C’est le genre de mec qui ne nous a jamais dit qu’il nous aimait, qui nous a tabassé à coups de ceinture, de bâtons alors qu’on n’avait pas 8 ans parce qu’on ramenait des 17/20 et pas des 20/20, ou encore parce que SPirit avait l’autorisation de sortir traîner au quartier avec ses potes mais pas de revenir les menottes aux poings insultés par les flics parce qu’il avait délinqué.
C’est le genre de mec qui a dit au lieutenant qui a instruit ma première pré-condamnation « Missieur, rrregardez son billetin di notes, il trrravaye bien à l’écoule, il est pas un con. Laissez-moi partir pour la prrison à sa place, c’est pas lui qui mérrite tout ça ». (Parce qu’au bled, si t’es arrêté, tu vas en taule et tu ressors avec un rein en moins et l’opprobre en plus).

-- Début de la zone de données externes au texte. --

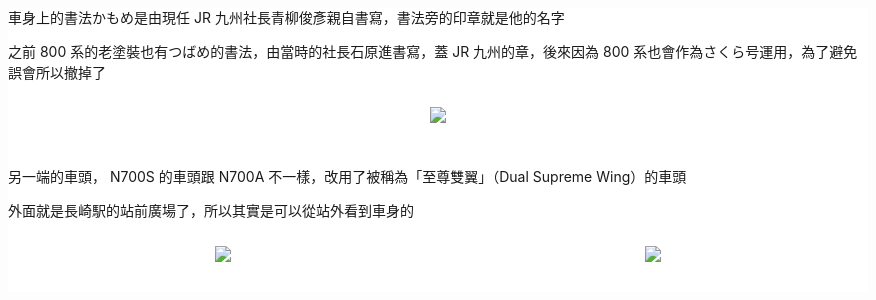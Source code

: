 車身上的書法かもめ是由現任 JR 九州社長青柳俊彥親自書寫，書法旁的印章就是他的名字

之前 800 系的老塗裝也有つばめ的書法，由當時的社長石原進書寫，蓋 JR 九州的章，後來因為 800 系也會作為さくら号運用，為了避免誤會所以撤掉了

<div style="display: flex; flex-flow: row">
    <div style="margin: auto; width: 80vw; padding: 10px; display: flex; flex-flow: column; align-items: center">
        <img
            srcset="
                https://mingchang.tw/images/cf5741da-e665-4755-8772-0fec37416b00/sm  360w,
                https://mingchang.tw/images/cf5741da-e665-4755-8772-0fec37416b00/md  432w,
                https://mingchang.tw/images/cf5741da-e665-4755-8772-0fec37416b00/lg  576w,
                https://mingchang.tw/images/cf5741da-e665-4755-8772-0fec37416b00/xl  720w
                https://mingchang.tw/images/cf5741da-e665-4755-8772-0fec37416b00/2xl 864w
                https://mingchang.tw/images/cf5741da-e665-4755-8772-0fec37416b00/max 1080w
            "
            class="rounded-lg"
            style="max-height: 50vh"
            src="https://mingchang.tw/images/cf5741da-e665-4755-8772-0fec37416b00/lg"
        />
    </div>
</div>
<br>

另一端的車頭， N700S 的車頭跟 N700A 不一樣，改用了被稱為「至尊雙翼」（Dual Supreme Wing）的車頭

外面就是長崎駅的站前廣場了，所以其實是可以從站外看到車身的

<div style="display: flex; flex-flow: row">
    <div style="margin: auto; width: 80vw; padding: 10px; display: flex; flex-flow: column; align-items: center">
        <img
            srcset="
                https://mingchang.tw/images/5df2b050-b20c-402d-f254-3c2db2f5ac00/sm  360w,
                https://mingchang.tw/images/5df2b050-b20c-402d-f254-3c2db2f5ac00/md  432w,
                https://mingchang.tw/images/5df2b050-b20c-402d-f254-3c2db2f5ac00/lg  576w,
                https://mingchang.tw/images/5df2b050-b20c-402d-f254-3c2db2f5ac00/xl  720w
                https://mingchang.tw/images/5df2b050-b20c-402d-f254-3c2db2f5ac00/2xl 864w
                https://mingchang.tw/images/5df2b050-b20c-402d-f254-3c2db2f5ac00/max 1080w
            "
            class="rounded-lg"
            style="max-height: 50vh"
            src="https://mingchang.tw/images/5df2b050-b20c-402d-f254-3c2db2f5ac00/lg"
        />
    </div>
    <div style="margin: auto; width: 80vw; padding: 10px; display: flex; flex-flow: column; align-items: center">
        <img
            srcset="
                https://mingchang.tw/images/ce822251-12ac-4f22-483b-a17389356800/sm  360w,
                https://mingchang.tw/images/ce822251-12ac-4f22-483b-a17389356800/md  432w,
                https://mingchang.tw/images/ce822251-12ac-4f22-483b-a17389356800/lg  576w,
                https://mingchang.tw/images/ce822251-12ac-4f22-483b-a17389356800/xl  720w
                https://mingchang.tw/images/ce822251-12ac-4f22-483b-a17389356800/2xl 864w
                https://mingchang.tw/images/ce822251-12ac-4f22-483b-a17389356800/max 1080w
            " class="rounded-lg"
            style="max-height: 50vh"
            src="https://mingchang.tw/images/ce822251-12ac-4f22-483b-a17389356800/lg"
        />
    </div>
</div>
<br>
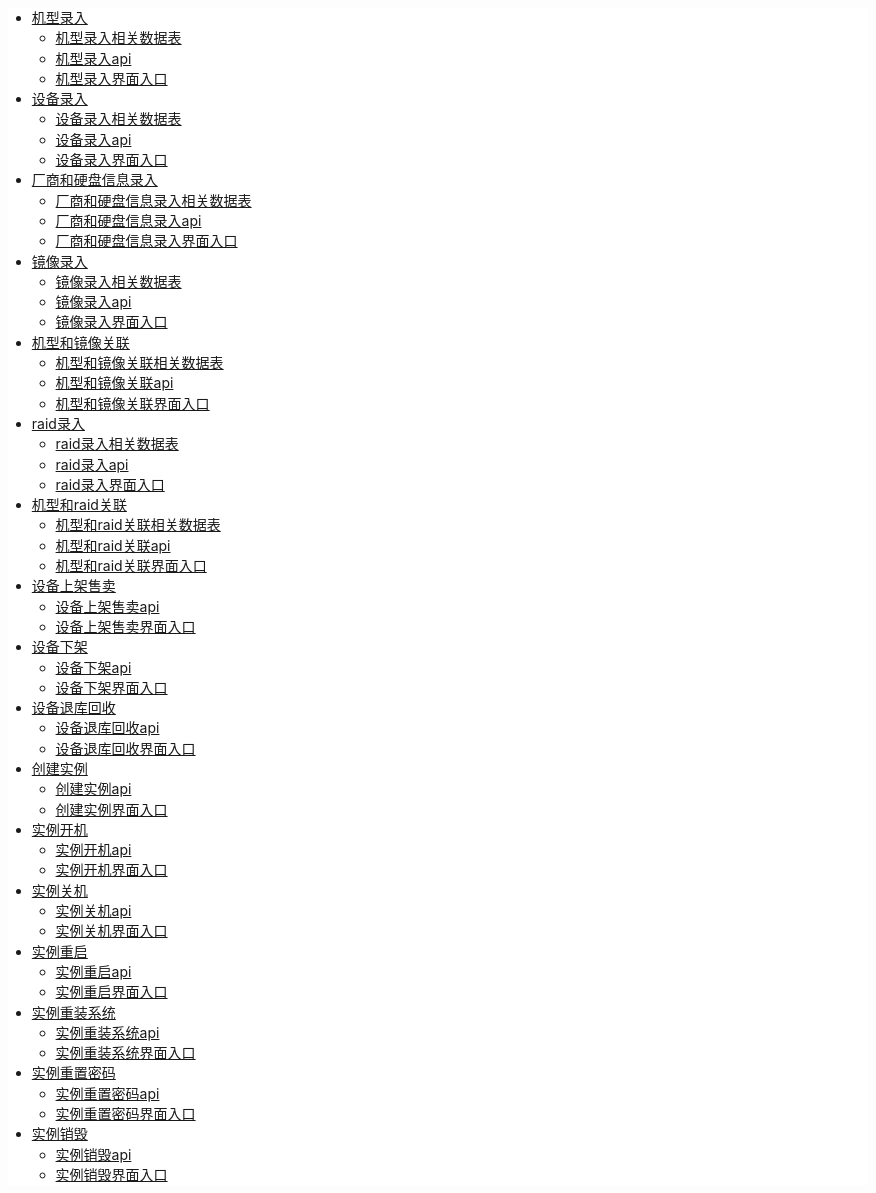 
* [机型录入](#机型录入)
	* [机型录入相关数据表](#机型录入对应数据表)
	* [机型录入api](#机型录入对应api)
	* [机型录入界面入口](#机型录入对应界面入口)
* [设备录入](#设备录入)
	* [设备录入相关数据表](#设备录入对应数据表)
	* [设备录入api](#设备录入对应api)
	* [设备录入界面入口](#设备录入对应界面入口)
* [厂商和硬盘信息录入](#厂商和硬盘信息录入)
	* [厂商和硬盘信息录入相关数据表](#厂商和硬盘信息录入对应数据表)
	* [厂商和硬盘信息录入api](#厂商和硬盘信息录入对应api)
	* [厂商和硬盘信息录入界面入口](#厂商和硬盘信息录入对应界面入口)
* [镜像录入](#镜像录入)
	* [镜像录入相关数据表](#镜像录入对应数据表)
	* [镜像录入api](#镜像录入对应api)
	* [镜像录入界面入口](#镜像录入对应界面入口)
* [机型和镜像关联](#机型和镜像关联)
	* [机型和镜像关联相关数据表](#机型和镜像关联相关表)
	* [机型和镜像关联api](#机型和镜像关联api)
	* [机型和镜像关联界面入口](#机型和镜像关联界面入口)
* [raid录入](#raid录入)
	* [raid录入相关数据表](#raid录入相关数据表)
	* [raid录入api](#raid录入相关api)
	* [raid录入界面入口](#raid录入相关界面入口)
* [机型和raid关联](#机型和raid关联)
	* [机型和raid关联相关数据表](#机型和raid关联相关数据表)
	* [机型和raid关联api](#机型和raid关联相关api)
	* [机型和raid关联界面入口](#机型和raid关联相关界面入口)
* [设备上架售卖](#设备上架售卖)
	* [设备上架售卖api](#设备上架售卖相关api)
	* [设备上架售卖界面入口](#设备上架售卖相关界面入口)
* [设备下架](#设备下架)
	* [设备下架api](#设备下架相关api)
	* [设备下架界面入口](#设备下架相关界面入口)
* [设备退库回收](#设备退库回收)
	* [设备退库回收api](#设备退库回收相关api)
	* [设备退库回收界面入口](#设备退库回收相关界面入口)
* [创建实例](#创建实例)
	* [创建实例api](#创建实例相关api)
	* [创建实例界面入口](#创建实例相关界面入口)
* [实例开机](#实例开机)
	* [实例开机api](#实例开机相关api)
	* [实例开机界面入口](#实例开机相关界面入口)
* [实例关机](#实例关机)
	* [实例关机api](#实例关机相关api)
	* [实例关机界面入口](#实例关机相关界面入口)
* [实例重启](#实例重启)
	* [实例重启api](#实例重启相关api)
	* [实例重启界面入口](#实例重启相关界面入口)
* [实例重装系统](#实例重装系统)
	* [实例重装系统api](#实例重装系统相关api)
	* [实例重装系统界面入口](#实例重装系统相关界面入口)
* [实例重置密码](#实例重置密码)
	* [实例重置密码api](#实例重置密码相关api)
	* [实例重置密码界面入口](#实例重置密码相关界面入口)
* [实例销毁](#实例销毁)
	* [实例销毁api](#实例销毁相关api)
	* [实例销毁界面入口](#实例销毁相关界面入口)
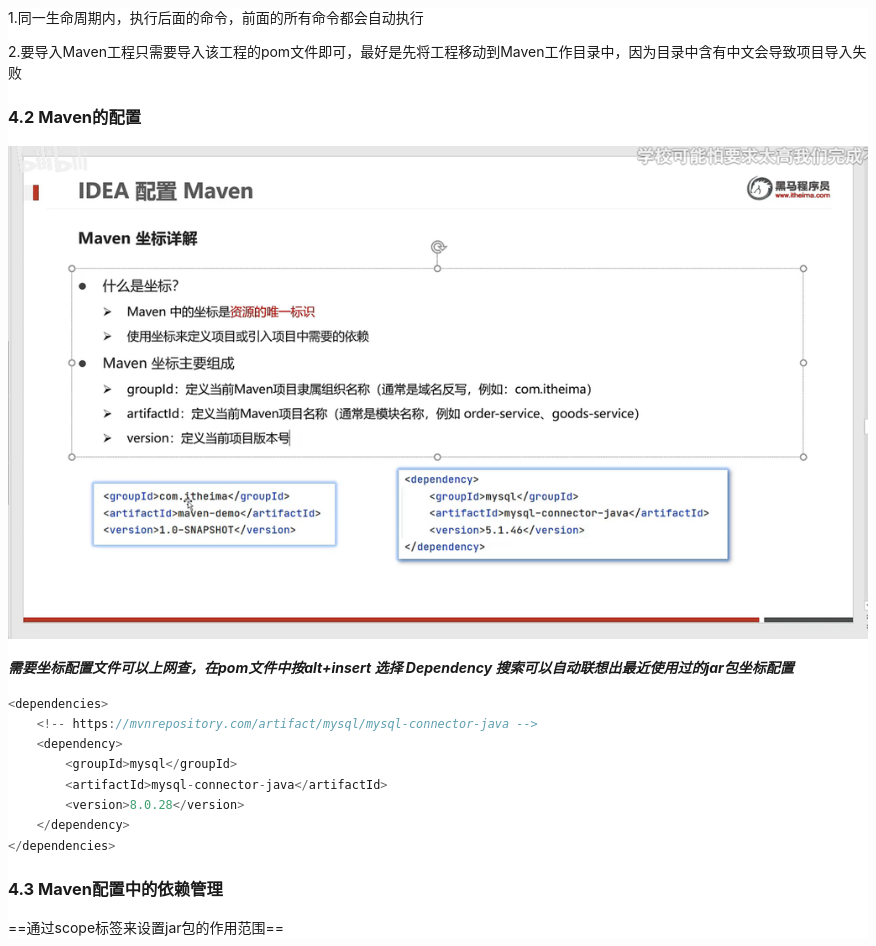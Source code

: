 1.同一生命周期内，执行后面的命令，前面的所有命令都会自动执行 

2.要导入Maven工程只需要导入该工程的pom文件即可，最好是先将工程移动到Maven工作目录中，因为目录中含有中文会导致项目导入失败



### 4.2 Maven的配置

![image-20221014091305638](../assets/image-20221014091305638.png)

 ***需要坐标配置文件可以上网查，在pom文件中按alt+insert  选择 Dependency 搜索可以自动联想出最近使用过的jar包坐标配置***

```java
<dependencies>
    <!-- https://mvnrepository.com/artifact/mysql/mysql-connector-java -->
    <dependency>
        <groupId>mysql</groupId>
        <artifactId>mysql-connector-java</artifactId>
        <version>8.0.28</version>
    </dependency>
</dependencies>
```



### 4.3 Maven配置中的依赖管理

==通过scope标签来设置jar包的作用范围==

Ce père qui n’a pas fait la différence entre le Tiers Monde et la Terre Promise. Ce père qui n’a jamais compris que la France, on y était aussi nés, on est un peu français, à défaut de l’être totalement. C’est le père qui lit aujourd’hui le Parisien et qui parle bien français. Ce père qui nous a inculqué ses valeurs de travail, de sacrifice, d’honneur par les actes et jamais par la parole, otage de sa culpabilité envers son propre père.
C’est à ce père comme il y en a des millions en France et ailleurs, de toutes couleurs, mais à ce père exceptionnel que j'écris Merci, parce que je suis comme lui, chez nous on parle pas, ça se saurait.
Je ne serai jamais un aussi bon père que lui, je ne le rembourserai jamais assez d’avoir tant fait pour moi, pour nous. Si j’ai le quart de ce qu’il est, à jamais je transmettrai son âme, cette couleur teintée de fierté et de douleur, d’espoir et d’amour que les gens de mon pays ont.
Je demeure à jamais cette virgule entre parenthèses.
Peace. SPirit, ce con cerné par les concernés.
PS: qui est Okkoha? Suite à une erreur de manipulation, j'ai refusé cette personne et j'en suis désolé.